• **WHAT YOU SHOULD DO**: Please take the records that follow and repeat exactly the lines starting with the line with "We have considered" and going on through the line with "neural network designed".
──────── EXERCISE INPUTS ────────
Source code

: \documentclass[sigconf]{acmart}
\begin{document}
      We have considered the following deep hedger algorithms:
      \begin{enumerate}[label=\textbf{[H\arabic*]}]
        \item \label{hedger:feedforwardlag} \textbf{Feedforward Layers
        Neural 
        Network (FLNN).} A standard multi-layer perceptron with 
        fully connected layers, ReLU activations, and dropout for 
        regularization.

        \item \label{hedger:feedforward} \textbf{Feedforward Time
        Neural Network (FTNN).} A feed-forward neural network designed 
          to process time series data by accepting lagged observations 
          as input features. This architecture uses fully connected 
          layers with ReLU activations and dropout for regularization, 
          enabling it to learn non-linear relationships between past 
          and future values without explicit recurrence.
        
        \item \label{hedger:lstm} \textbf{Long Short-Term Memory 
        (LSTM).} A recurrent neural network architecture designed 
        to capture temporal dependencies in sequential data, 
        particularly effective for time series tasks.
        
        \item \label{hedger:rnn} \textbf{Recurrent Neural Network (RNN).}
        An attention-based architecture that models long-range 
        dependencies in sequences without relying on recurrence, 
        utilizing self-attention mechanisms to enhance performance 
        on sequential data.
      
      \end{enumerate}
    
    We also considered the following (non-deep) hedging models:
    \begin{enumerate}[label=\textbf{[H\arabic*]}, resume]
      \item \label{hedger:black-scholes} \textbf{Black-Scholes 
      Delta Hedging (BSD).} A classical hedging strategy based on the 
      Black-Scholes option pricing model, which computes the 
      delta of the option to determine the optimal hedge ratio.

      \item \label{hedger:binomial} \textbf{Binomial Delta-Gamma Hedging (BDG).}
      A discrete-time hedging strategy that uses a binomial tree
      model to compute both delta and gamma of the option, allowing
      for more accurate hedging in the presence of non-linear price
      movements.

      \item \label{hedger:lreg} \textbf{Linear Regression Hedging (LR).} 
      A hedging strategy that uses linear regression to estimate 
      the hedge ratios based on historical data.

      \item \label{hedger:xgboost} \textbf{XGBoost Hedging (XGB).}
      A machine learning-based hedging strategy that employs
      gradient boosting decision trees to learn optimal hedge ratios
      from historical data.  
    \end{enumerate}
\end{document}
────────
──────── EXERCISE INPUTS ────────
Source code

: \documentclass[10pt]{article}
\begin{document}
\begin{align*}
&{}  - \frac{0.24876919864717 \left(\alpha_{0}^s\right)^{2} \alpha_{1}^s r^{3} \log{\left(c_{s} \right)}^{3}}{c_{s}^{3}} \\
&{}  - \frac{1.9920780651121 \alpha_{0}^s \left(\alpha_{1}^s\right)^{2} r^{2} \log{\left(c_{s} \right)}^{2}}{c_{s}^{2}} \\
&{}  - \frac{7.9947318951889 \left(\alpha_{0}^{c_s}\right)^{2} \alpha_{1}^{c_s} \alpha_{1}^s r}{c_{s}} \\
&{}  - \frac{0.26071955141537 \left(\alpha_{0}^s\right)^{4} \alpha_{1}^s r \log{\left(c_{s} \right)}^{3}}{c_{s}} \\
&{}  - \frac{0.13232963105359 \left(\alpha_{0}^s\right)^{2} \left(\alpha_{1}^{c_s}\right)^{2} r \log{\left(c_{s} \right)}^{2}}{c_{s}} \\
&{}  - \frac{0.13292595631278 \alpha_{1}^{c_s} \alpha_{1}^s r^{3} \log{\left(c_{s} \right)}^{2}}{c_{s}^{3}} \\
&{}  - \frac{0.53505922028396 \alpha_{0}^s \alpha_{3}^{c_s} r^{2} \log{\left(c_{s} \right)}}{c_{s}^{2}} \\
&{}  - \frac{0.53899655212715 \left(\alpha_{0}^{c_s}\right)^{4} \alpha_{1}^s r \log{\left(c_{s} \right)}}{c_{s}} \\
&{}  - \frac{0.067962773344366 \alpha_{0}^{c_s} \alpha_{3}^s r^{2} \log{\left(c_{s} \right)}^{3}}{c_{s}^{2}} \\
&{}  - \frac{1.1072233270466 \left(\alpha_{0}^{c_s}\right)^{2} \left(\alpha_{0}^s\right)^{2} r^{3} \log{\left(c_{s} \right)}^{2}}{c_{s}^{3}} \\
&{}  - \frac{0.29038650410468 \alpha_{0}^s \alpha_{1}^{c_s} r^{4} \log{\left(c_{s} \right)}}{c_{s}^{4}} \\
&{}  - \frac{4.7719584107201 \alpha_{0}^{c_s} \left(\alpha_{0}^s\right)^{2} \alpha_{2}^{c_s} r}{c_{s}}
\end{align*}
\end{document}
────────
• **ANSWER TO THIS PROBLEM**:
      We have considered the following deep hedger algorithms:
      \begin{enumerate}[label=\textbf{[H\arabic*]}]
        \item \label{hedger:feedforwardlag} \textbf{Feedforward Layers
        Neural 
        Network (FLNN).} A standard multi-layer perceptron with 
        fully connected layers, ReLU activations, and dropout for 
        regularization.

        \item \label{hedger:feedforward} \textbf{Feedforward Time
        Neural Network (FTNN).} A feed-forward neural network designed 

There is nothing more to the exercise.